A number of meta-analyses on vitamin D supplementation have been performed, however, most comprise either predominantly adults with IBD, or included the pediatric studies cited above. Overall, the relapse rate and/or disease activity scores were significantly reduced using vitamin D supplementation in four analyses [54,55,56,57], but not in one [58]. A significant reduction of CRP was seen in two analyses [56,58] but no change in ESR [55,58] or CRP [55] in others. All analyses reported significant bias in many of their included studies, and the vitamin D dosing regimens were not consistent.

2.2.5 Treatment Outcomes

In addition to the benefits previously highlighted, vitamin D may play a beneficial role in the response of children with IBD to anti-TNF medications, which are an effective treatment for CD and UC. Anti-TNF primary nonresponse, or loss of response, poses a significant problem but vitamin D sufficiency may ameliorate this. Studies have reported that children and adults with IBD on anti-TNF therapy with vitamin D insufficiency had significantly higher levels of early treatment termination due to loss of response [19,41,59]. Another report indicated decreased odds of being in remission following induction in subjects with insufficiency compared to those that were vitamin D sufficient [60]. In addition, when those treated with an anti-TNF therapy were given vitamin D supplementation remission rates were higher for those with greater 25(OH)D concentrations [44]. It is hypothesized that the way in which vitamin D affects disease severity is via the TNF pathway, with genome-wide analysis revealing that 25(OH)D concentrations influence a large number of genes [37,60]. These data suggest anti-TNF medications and vitamin D may be synergistic in decreasing TNF levels, thereby suggesting an adjunctive role of vitamin D in IBD treatment regimens.

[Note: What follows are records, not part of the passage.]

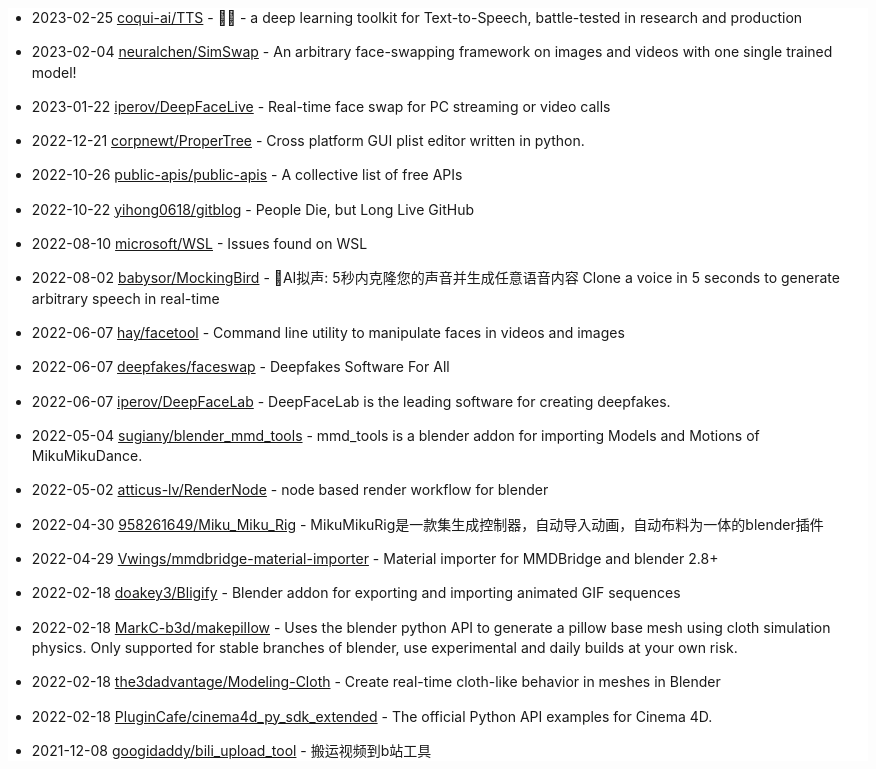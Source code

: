 - 2023-02-25 [coqui-ai/TTS](https://github.com/coqui-ai/TTS) - 🐸💬 - a deep learning toolkit for Text-to-Speech, battle-tested in research and production

- 2023-02-04 [neuralchen/SimSwap](https://github.com/neuralchen/SimSwap) - An arbitrary face-swapping framework on images and videos with one single trained model!

- 2023-01-22 [iperov/DeepFaceLive](https://github.com/iperov/DeepFaceLive) - Real-time face swap for PC streaming or video calls

- 2022-12-21 [corpnewt/ProperTree](https://github.com/corpnewt/ProperTree) - Cross platform GUI plist editor written in python.

- 2022-10-26 [public-apis/public-apis](https://github.com/public-apis/public-apis) - A collective list of free APIs

- 2022-10-22 [yihong0618/gitblog](https://github.com/yihong0618/gitblog) - People Die, but Long Live GitHub

- 2022-08-10 [microsoft/WSL](https://github.com/microsoft/WSL) - Issues found on WSL

- 2022-08-02 [babysor/MockingBird](https://github.com/babysor/MockingBird) - 🚀AI拟声: 5秒内克隆您的声音并生成任意语音内容 Clone a voice in 5 seconds to generate arbitrary speech in real-time

- 2022-06-07 [hay/facetool](https://github.com/hay/facetool) - Command line utility to manipulate faces in videos and images

- 2022-06-07 [deepfakes/faceswap](https://github.com/deepfakes/faceswap) - Deepfakes Software For All

- 2022-06-07 [iperov/DeepFaceLab](https://github.com/iperov/DeepFaceLab) - DeepFaceLab is the leading software for creating deepfakes.

- 2022-05-04 [sugiany/blender_mmd_tools](https://github.com/sugiany/blender_mmd_tools) - mmd_tools is a blender addon for importing Models and Motions of MikuMikuDance.

- 2022-05-02 [atticus-lv/RenderNode](https://github.com/atticus-lv/RenderNode) - node based render workflow for blender

- 2022-04-30 [958261649/Miku_Miku_Rig](https://github.com/958261649/Miku_Miku_Rig) - MikuMikuRig是一款集生成控制器，自动导入动画，自动布料为一体的blender插件

- 2022-04-29 [Vwings/mmdbridge-material-importer](https://github.com/Vwings/mmdbridge-material-importer) - Material importer for MMDBridge and blender 2.8+

- 2022-02-18 [doakey3/Bligify](https://github.com/doakey3/Bligify) - Blender addon for exporting and importing animated GIF sequences

- 2022-02-18 [MarkC-b3d/makepillow](https://github.com/MarkC-b3d/makepillow) - Uses the blender python API to generate a pillow base mesh using cloth simulation physics. Only supported for stable branches of blender, use experimental and daily builds at your own risk.

- 2022-02-18 [the3dadvantage/Modeling-Cloth](https://github.com/the3dadvantage/Modeling-Cloth) - Create real-time cloth-like behavior in meshes in Blender

- 2022-02-18 [PluginCafe/cinema4d_py_sdk_extended](https://github.com/PluginCafe/cinema4d_py_sdk_extended) - The official Python API examples for Cinema 4D.

- 2021-12-08 [googidaddy/bili_upload_tool](https://github.com/googidaddy/bili_upload_tool) - 搬运视频到b站工具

2.3 Vitamin D Concentrations in the Setting of IBD in Children

Vitamin D deficiency among the general pediatric population has been defined in a number of ways in the literature. In guidelines from Central Europe, Australasia, and the Americas moderate and severe deficiency is defined as serum 25(OH)D concentrations less than 50 nmol/L and 30 nmol/L respectively, and insufficiency as between 51 and 75 nmol/L [14,61,62,63]. Other work in Europe defines the cutoff for deficiency as 50 nmol/L [14,61,64]. When studies specific to children with IBD are examined there is considerable variation in terminology, units of measurement, and concentration cut-offs, even within geographic areas (Table 1). Inferences on the proportion of children with IBD and hypovitaminosis D is, therefore, complex with prevalence up to 81% of individuals being below the recommended range by definition (Table 1).

Table 1 Vitamin D cut-off definitions and prevalence of deficiencies among individual studies.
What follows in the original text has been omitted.